Yellen delivers steeper yield curve
Janet Yellen’s first post-meeting press conference went without a hitch in Washington. Her analysis was well delivered and succinct and she was rarely lost for words. She told WSJ Fed-watcher Jon Hilsenrath not to dwell on the mercurial upward drift in forward-looking predictions from committee members for the pace of interest rate increases. Indeed CNBC’s Steve Liesman put an important point to Ms. Yellen by asking her to connect the dots from the time the tightening started to the consensus longer-term projection. Ms. Yellen clarified with the point made that the glide-path would indeed by very shallow.
And while that might have issued notice to soften the yield curve the bond market took the entire discussion entirely differently. Rather than breathing a sigh of relief during the presser, bonds sold off as did the Eurodollar futures curve leading to significant steepening of the yield curve. Below is a chart displaying the gradient of the yield curve starting from December 2014 through December 2015. The spread was priced at 65 basis points before the FOMC announcement and surged to 83 bps during the discussion.
The selling pressure at deferred interest rate contracts in Chicago seems to reflect the view that fixed income investors are more concerned over a faster timetable for rising rates.
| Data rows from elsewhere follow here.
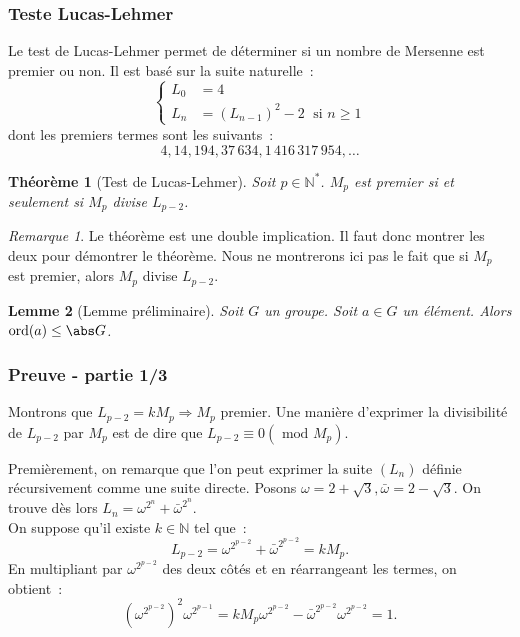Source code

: \documentclass[10pt, mathserif]{beamer}
\DeclareMathOperator{\ord}{ord}
\newcommand{\N}{\mathbb N}
\renewcommand{\mod}{\mbox{ mod }}
\newtheorem{thm}{Théorème}[section]
\newtheorem{lem}[thm]{Lemme}
\theoremstyle{definition}
\theoremstyle{remark}
\newtheorem*{rmq}{Remarque}
\begin{document}
	\begin{frame}
		\frametitle{Teste Lucas-Lehmer}
		Le test de Lucas-Lehmer permet de déterminer si un nombre de Mersenne est premier ou non. Il est basé sur la suite naturelle~:
		\[\begin{cases}
			L_0 &= 4 \\
			L_n &= (L_{n-1})^2 - 2 \;\text{ si } n \geq 1
		\end{cases}\]
		dont les premiers termes sont les suivants~:
		\[4, 14, 194, 37\,634, 1\,416\,317\,954, \ldots\]
	\end{frame}

	\begin{frame}
		\begin{thm}[Test de Lucas-Lehmer]
			Soit $p \in \N^*$. $M_p$ est premier si et seulement si $M_p$ divise $L_{p-2}$.
		\end{thm}

		\begin{rmq}
			Le théorème est une double implication. Il faut donc montrer les deux pour démontrer le théorème. Nous ne montrerons ici pas le fait que si $M_p$
			est premier, alors $M_p$ divise $L_{p-2}$.
		\end{rmq}

		\begin{lem}[Lemme préliminaire]
			Soit $G$ un groupe. Soit $a \in G$ un élément. Alors $\ord(a) \leq \abs G$.
		\end{lem}
	\end{frame}

	\begin{frame}
		\frametitle{Preuve - partie 1/3}
		Montrons que $L_{p-2} = kM_p \Rightarrow M_p$ premier. Une manière d'exprimer la divisibilité de $L_{p-2}$ par $M_p$ est de dire que
		$L_{p-2} \equiv 0 (\mod M_p)$.

		Premièrement, on remarque que l'on peut exprimer la suite $(L_n)$ définie récursivement comme une suite directe. Posons
		$\omega = 2 + \sqrt 3, \bar \omega = 2 - \sqrt 3$. On trouve dès lors $L_n = \omega^{2^n} + \bar \omega^{2^n}$. \\

		On suppose qu'il existe $k \in \N$ tel que~:
		\[L_{p-2} = \omega^{2^{p-2}} + \bar \omega^{2^{p-2}} = kM_p.\]
		En multipliant par $\omega^{2^{p-2}}$ des deux côtés et en réarrangeant les termes, on obtient~:
		\[\left(\omega^{2^{p-2}}\right)^2 \omega^{2^{p-1}} = kM_p\omega^{2^{p-2}} - \bar \omega^{2^{p-2}}\omega^{2^{p-2}} = 1.\]
	\end{frame}
\end{document}
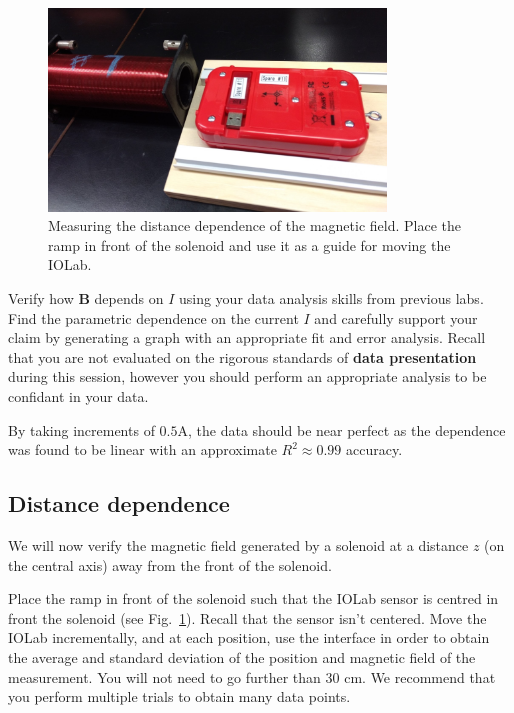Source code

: \documentclass[12pt]{report}
\begin{document}
\begin{figure}[h]
\centering
\includegraphics[width=0.8\textwidth]{lab3-sessiona-ramp}
\caption{Measuring the distance dependence of the magnetic field. Place the ramp in front of the solenoid and use it as a guide for moving the IOLab.}
\label{Fig:lab3-sessiona-ramp}
\end{figure}

{\color{blue}Verify how $\mathbf{B}$ depends on $I$ using your data analysis skills from previous labs. Find the parametric dependence on the current $I$ and carefully support your claim by generating a graph with an appropriate fit and error analysis.
Recall that you are not evaluated on the rigorous standards of \textbf{data presentation} during this session, however you should perform an appropriate analysis to be confidant in your data. }

\begin{tcolorbox}
By taking increments of $0.5$A, the data should be near perfect as the dependence was found to be linear with an approximate $R^2 \approx 0.99$ accuracy.
\end{tcolorbox}

\subsection{Distance dependence}
We will now verify the magnetic field generated by a solenoid at a distance $z$ (on the central axis) away from the front of the solenoid.

Place the ramp in front of the solenoid such that the IOLab sensor is centred in front the solenoid (see Fig.~\ref{Fig:lab3-sessiona-ramp}). 
Recall that the sensor isn't centered. Move the IOLab incrementally, and {\color{blue}at each position, use the interface in order to obtain the average and standard deviation of the position and magnetic field of the measurement. }
You will not need to go further than 30 cm. We recommend that you perform multiple trials to obtain many data points.
\end{document}

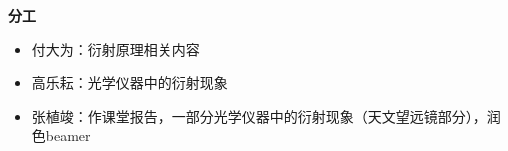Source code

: \begin{frame}{\textbf{分工}}
    \begin{itemize}
        \item 付大为：衍射原理相关内容
        \item 高乐耘：光学仪器中的衍射现象
        \item 张植竣：作课堂报告，一部分光学仪器中的衍射现象（天文望远镜部分），润色beamer
    \end{itemize}
\end{frame}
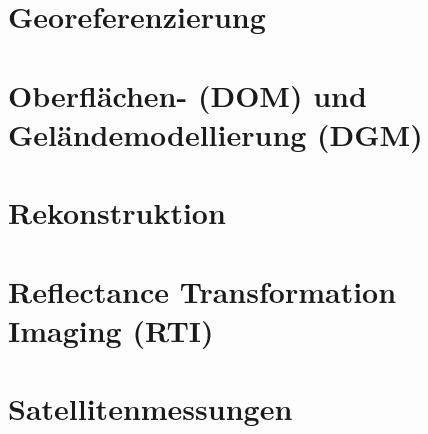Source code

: \section{Georeferenzierung}
	

\section{Oberflächen- (DOM) und Geländemodellierung (DGM)}
	

	
\section{Rekonstruktion}
	
	
\newpage
\section{Reflectance Transformation Imaging (RTI)}
	

\newpage
\section{Satellitenmessungen}%
	



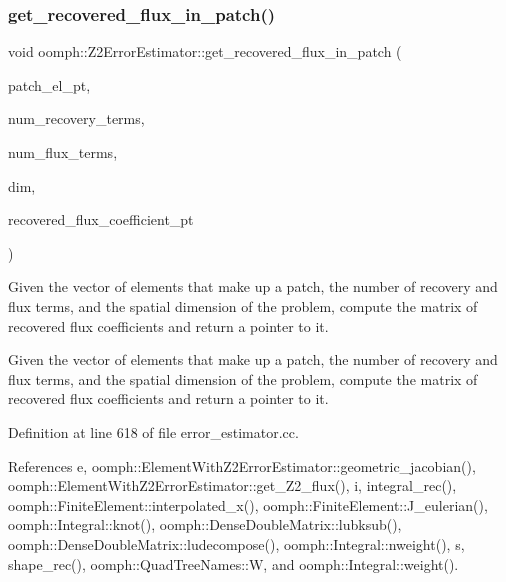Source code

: \subsubsection{\texorpdfstring{get\+\_\+recovered\+\_\+flux\+\_\+in\+\_\+patch()}{get\_recovered\_flux\_in\_patch()}}
{\footnotesize\ttfamily void oomph\+::\+Z2\+Error\+Estimator\+::get\+\_\+recovered\+\_\+flux\+\_\+in\+\_\+patch (\begin{DoxyParamCaption}\item[{const \hyperlink{classoomph_1_1Vector}{Vector}$<$ \hyperlink{classoomph_1_1ElementWithZ2ErrorEstimator}{Element\+With\+Z2\+Error\+Estimator} $\ast$$>$ \&}]{patch\+\_\+el\+\_\+pt,  }\item[{const unsigned \&}]{num\+\_\+recovery\+\_\+terms,  }\item[{const unsigned \&}]{num\+\_\+flux\+\_\+terms,  }\item[{const unsigned \&}]{dim,  }\item[{\hyperlink{classoomph_1_1DenseMatrix}{Dense\+Matrix}$<$ double $>$ $\ast$\&}]{recovered\+\_\+flux\+\_\+coefficient\+\_\+pt }\end{DoxyParamCaption})\hspace{0.3cm}{\ttfamily [private]}}



Given the vector of elements that make up a patch, the number of recovery and flux terms, and the spatial dimension of the problem, compute the matrix of recovered flux coefficients and return a pointer to it. 

Given the vector of elements that make up a patch, the number of recovery and flux terms, and the spatial dimension of the problem, compute the matrix of recovered flux coefficients and return a pointer to it. 

Definition at line 618 of file error\+\_\+estimator.\+cc.



References e, oomph\+::\+Element\+With\+Z2\+Error\+Estimator\+::geometric\+\_\+jacobian(), oomph\+::\+Element\+With\+Z2\+Error\+Estimator\+::get\+\_\+\+Z2\+\_\+flux(), i, integral\+\_\+rec(), oomph\+::\+Finite\+Element\+::interpolated\+\_\+x(), oomph\+::\+Finite\+Element\+::\+J\+\_\+eulerian(), oomph\+::\+Integral\+::knot(), oomph\+::\+Dense\+Double\+Matrix\+::lubksub(), oomph\+::\+Dense\+Double\+Matrix\+::ludecompose(), oomph\+::\+Integral\+::nweight(), s, shape\+\_\+rec(), oomph\+::\+Quad\+Tree\+Names\+::W, and oomph\+::\+Integral\+::weight().



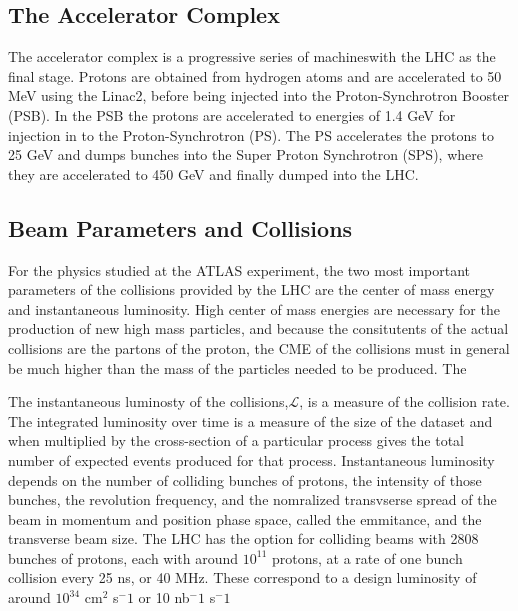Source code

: \subsection{The Accelerator Complex}

The accelerator complex is a progressive series of machineswith the LHC as the final stage.
Protons are obtained from hydrogen atoms and are accelerated to 50 MeV using the
Linac2, before being injected into the Proton-Synchrotron Booster (PSB). In
the PSB the protons are accelerated to energies of 1.4 GeV for injection
in to the Proton-Synchrotron (PS). The PS accelerates the protons to 25 GeV
and dumps bunches into the Super Proton Synchrotron (SPS), where they 
are accelerated to 450 GeV and finally dumped into the LHC. 

\subsection{Beam Parameters and Collisions} 

For the physics studied at the ATLAS experiment, the two most important parameters of
the collisions provided by the LHC are the center of mass energy and instantaneous luminosity.
High center of mass energies are necessary for the production
of new high mass particles, and because the consitutents of the actual collisions
are the partons of the proton, the CME of the collisions must in general
be much higher than the mass of the particles needed to be produced. The

The instantaneous luminosty of the collisions,$\mathcal{L}$, is a measure of the
collision rate. The integrated luminosity over time is a measure of the size
of the dataset and when multiplied by the cross-section of a particular process
gives the total number of expected events produced for that process.
Instantaneous luminosity depends on the number of colliding bunches of protons,
the intensity of those bunches, the revolution
frequency, and the nomralized transvserse spread of the beam in momentum and position
phase space, called the emmitance, and the transverse beam size. The LHC has the
option for colliding beams with 2808 bunches of protons, each with around $10^11$ protons,
at a rate of one bunch collision every 25 ns, or 40 MHz. These correspond
to a design luminosity of around $10^34$ cm$^{2}$ s$^-1$ or 10 nb$^-1$ s$^-1$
Rather than being soothed over the knife-edge situation facing inflation – Yellen was quick to level the conversation on inflation by quickly shifting to include deflation in the same sentence – the market is confused over potentially faster progress in the labor market. Based on what Ms. Yellen said at her first meeting, there are no grounds to expect a hastening in the timetable to change the fed funds rate.